(Data entries)

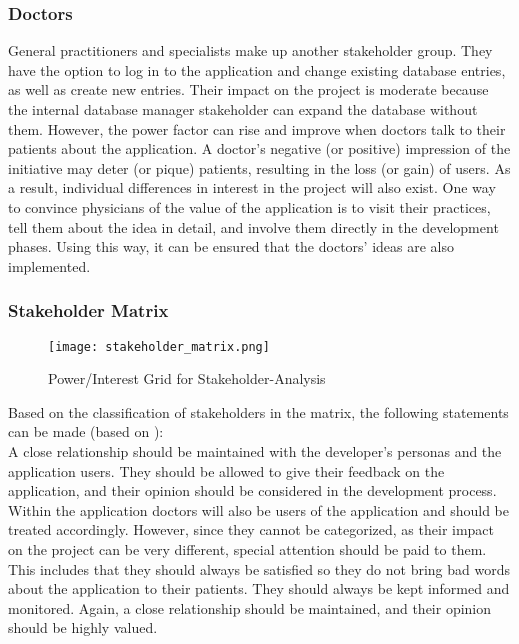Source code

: \subsubsection{Doctors}
General practitioners and specialists make up another stakeholder group. They have the option to log in to the application and change existing database entries, as well as create new entries. Their impact on the project is moderate because the internal database manager stakeholder can expand the database without them. However, the power factor can rise and improve when doctors talk to their patients about the application. A doctor's negative (or positive) impression of the initiative may deter (or pique) patients, resulting in the loss (or gain) of users. As a result, individual differences in interest in the project will also exist. One way to convince physicians of the value of the application is to visit their practices, tell them about the idea in detail, and involve them directly in the development phases. Using this way, it can be ensured that the doctors' ideas are also implemented.
\subsubsection{Stakeholder Matrix}
\begin{figure}[H]
	\centering
	\texttt{[image: stakeholder\_matrix.png]}
	\caption[Power/Interest Grid for Stakeholder-Analysis ]{Power/Interest Grid for Stakeholder-Analysis}
\end{figure}
\noindent	
Based on the classification of stakeholders in the matrix, the following statements can be made (based on \cite{.stakes}):
\newline \\
A close relationship should be maintained with the developer's personas and the application users. They should be allowed to give their feedback on the application, and their opinion should be considered in the development process.
\newline \\ 
Within the application doctors will also be users of the application and should be treated accordingly. However, since they cannot be categorized, as their impact on the project can be very different, special attention should be paid to them. This includes that they should always be satisfied so they do not bring bad words about the application to their patients. They should always be kept informed and monitored. Again, a close relationship should be maintained, and their opinion should be highly valued.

> [Directions for this task]
Pull out all lines from the entries above in which the word "close" appears.

> [Response box]
A close relationship should be maintained with the developer's personas and the application users. They should be allowed to give their feedback on the application, and their opinion should be considered in the development process.
Within the application doctors will also be users of the application and should be treated accordingly. However, since they cannot be categorized, as their impact on the project can be very different, special attention should be paid to them. This includes that they should always be satisfied so they do not bring bad words about the application to their patients. They should always be kept informed and monitored. Again, a close relationship should be maintained, and their opinion should be highly valued.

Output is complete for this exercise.